** WORK TASK **
Set down exactly the lines of the listing below, please, beginning with the first and ending with the line that holds "modular group of".

** RECORDS FOR THE EXERCISE **
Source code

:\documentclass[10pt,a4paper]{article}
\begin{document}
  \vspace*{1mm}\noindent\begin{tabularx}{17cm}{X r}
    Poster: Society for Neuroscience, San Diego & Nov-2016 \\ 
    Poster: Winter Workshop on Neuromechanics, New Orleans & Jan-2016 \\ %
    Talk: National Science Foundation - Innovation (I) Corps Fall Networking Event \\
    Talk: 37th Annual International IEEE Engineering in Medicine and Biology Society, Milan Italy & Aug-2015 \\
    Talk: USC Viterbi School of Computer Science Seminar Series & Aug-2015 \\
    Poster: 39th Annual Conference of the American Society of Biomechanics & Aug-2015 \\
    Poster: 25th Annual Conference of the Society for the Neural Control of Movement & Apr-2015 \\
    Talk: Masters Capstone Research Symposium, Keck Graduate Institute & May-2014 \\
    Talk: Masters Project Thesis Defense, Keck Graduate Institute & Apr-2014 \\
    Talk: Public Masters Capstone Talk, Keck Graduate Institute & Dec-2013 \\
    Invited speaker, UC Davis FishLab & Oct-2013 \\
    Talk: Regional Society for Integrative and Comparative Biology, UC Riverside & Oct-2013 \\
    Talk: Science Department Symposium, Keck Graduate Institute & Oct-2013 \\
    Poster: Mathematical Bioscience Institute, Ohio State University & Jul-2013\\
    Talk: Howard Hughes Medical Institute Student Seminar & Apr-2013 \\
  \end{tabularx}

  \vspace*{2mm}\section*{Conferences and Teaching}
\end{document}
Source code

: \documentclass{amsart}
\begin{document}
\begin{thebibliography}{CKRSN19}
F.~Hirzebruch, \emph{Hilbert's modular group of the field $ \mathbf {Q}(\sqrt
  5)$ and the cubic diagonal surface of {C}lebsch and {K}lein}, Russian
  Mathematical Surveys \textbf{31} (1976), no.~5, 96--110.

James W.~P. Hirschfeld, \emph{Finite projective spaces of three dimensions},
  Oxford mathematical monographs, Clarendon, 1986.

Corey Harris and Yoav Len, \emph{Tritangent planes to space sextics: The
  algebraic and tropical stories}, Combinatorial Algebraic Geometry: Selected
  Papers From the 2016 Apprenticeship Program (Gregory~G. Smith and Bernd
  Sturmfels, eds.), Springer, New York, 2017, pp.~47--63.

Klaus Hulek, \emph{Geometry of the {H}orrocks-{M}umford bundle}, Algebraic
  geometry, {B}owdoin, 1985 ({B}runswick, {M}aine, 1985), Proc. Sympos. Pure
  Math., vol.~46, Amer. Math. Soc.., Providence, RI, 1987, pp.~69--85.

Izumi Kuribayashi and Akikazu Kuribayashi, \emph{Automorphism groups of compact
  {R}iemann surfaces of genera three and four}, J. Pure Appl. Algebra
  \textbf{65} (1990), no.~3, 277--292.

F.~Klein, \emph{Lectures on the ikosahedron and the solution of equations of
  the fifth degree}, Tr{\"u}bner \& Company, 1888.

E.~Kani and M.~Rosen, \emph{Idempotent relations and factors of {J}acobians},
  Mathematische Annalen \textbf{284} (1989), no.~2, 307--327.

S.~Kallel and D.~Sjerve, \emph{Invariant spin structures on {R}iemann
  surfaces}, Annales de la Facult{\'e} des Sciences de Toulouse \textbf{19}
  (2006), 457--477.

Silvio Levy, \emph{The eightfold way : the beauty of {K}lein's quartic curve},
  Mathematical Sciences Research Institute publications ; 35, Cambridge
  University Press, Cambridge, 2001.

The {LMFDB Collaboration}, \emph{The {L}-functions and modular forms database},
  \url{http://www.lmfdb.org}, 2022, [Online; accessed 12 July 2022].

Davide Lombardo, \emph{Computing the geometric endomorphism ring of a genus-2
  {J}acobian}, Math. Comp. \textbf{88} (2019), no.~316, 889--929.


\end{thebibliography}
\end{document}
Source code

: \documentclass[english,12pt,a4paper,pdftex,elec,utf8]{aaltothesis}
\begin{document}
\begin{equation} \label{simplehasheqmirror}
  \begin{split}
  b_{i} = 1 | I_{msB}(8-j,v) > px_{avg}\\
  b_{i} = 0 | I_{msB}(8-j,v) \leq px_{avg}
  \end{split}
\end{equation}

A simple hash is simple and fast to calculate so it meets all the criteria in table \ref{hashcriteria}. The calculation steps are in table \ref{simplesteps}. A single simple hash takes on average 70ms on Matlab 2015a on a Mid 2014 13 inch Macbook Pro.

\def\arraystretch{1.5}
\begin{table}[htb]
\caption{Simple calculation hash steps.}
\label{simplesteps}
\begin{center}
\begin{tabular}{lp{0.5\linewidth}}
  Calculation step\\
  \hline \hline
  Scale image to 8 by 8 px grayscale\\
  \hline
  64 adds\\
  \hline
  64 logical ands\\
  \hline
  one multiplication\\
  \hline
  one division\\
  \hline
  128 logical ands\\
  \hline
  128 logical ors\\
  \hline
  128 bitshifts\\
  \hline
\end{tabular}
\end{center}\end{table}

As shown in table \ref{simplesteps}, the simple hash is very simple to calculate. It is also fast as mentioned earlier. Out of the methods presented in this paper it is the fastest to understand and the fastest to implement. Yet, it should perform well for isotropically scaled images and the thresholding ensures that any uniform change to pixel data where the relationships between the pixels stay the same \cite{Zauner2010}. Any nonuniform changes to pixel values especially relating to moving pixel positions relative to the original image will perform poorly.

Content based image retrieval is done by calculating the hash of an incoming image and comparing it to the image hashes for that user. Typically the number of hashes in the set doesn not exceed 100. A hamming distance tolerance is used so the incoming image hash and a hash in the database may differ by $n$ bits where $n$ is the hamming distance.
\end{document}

** RESULT FOR THIS EXERCISE **
Source code

:\documentclass[10pt,a4paper]{article}
\begin{document}
  \vspace*{1mm}\noindent\begin{tabularx}{17cm}{X r}
    Poster: Society for Neuroscience, San Diego & Nov-2016 \\ 
    Poster: Winter Workshop on Neuromechanics, New Orleans & Jan-2016 \\ %
    Talk: National Science Foundation - Innovation (I) Corps Fall Networking Event \\
    Talk: 37th Annual International IEEE Engineering in Medicine and Biology Society, Milan Italy & Aug-2015 \\
    Talk: USC Viterbi School of Computer Science Seminar Series & Aug-2015 \\
    Poster: 39th Annual Conference of the American Society of Biomechanics & Aug-2015 \\
    Poster: 25th Annual Conference of the Society for the Neural Control of Movement & Apr-2015 \\
    Talk: Masters Capstone Research Symposium, Keck Graduate Institute & May-2014 \\
    Talk: Masters Project Thesis Defense, Keck Graduate Institute & Apr-2014 \\
    Talk: Public Masters Capstone Talk, Keck Graduate Institute & Dec-2013 \\
    Invited speaker, UC Davis FishLab & Oct-2013 \\
    Talk: Regional Society for Integrative and Comparative Biology, UC Riverside & Oct-2013 \\
    Talk: Science Department Symposium, Keck Graduate Institute & Oct-2013 \\
    Poster: Mathematical Bioscience Institute, Ohio State University & Jul-2013\\
    Talk: Howard Hughes Medical Institute Student Seminar & Apr-2013 \\
  \end{tabularx}

  \vspace*{2mm}\section*{Conferences and Teaching}
\end{document}
Source code

: \documentclass{amsart}
\begin{document}
\begin{thebibliography}{CKRSN19}
F.~Hirzebruch, \emph{Hilbert's modular group of the field $ \mathbf {Q}(\sqrt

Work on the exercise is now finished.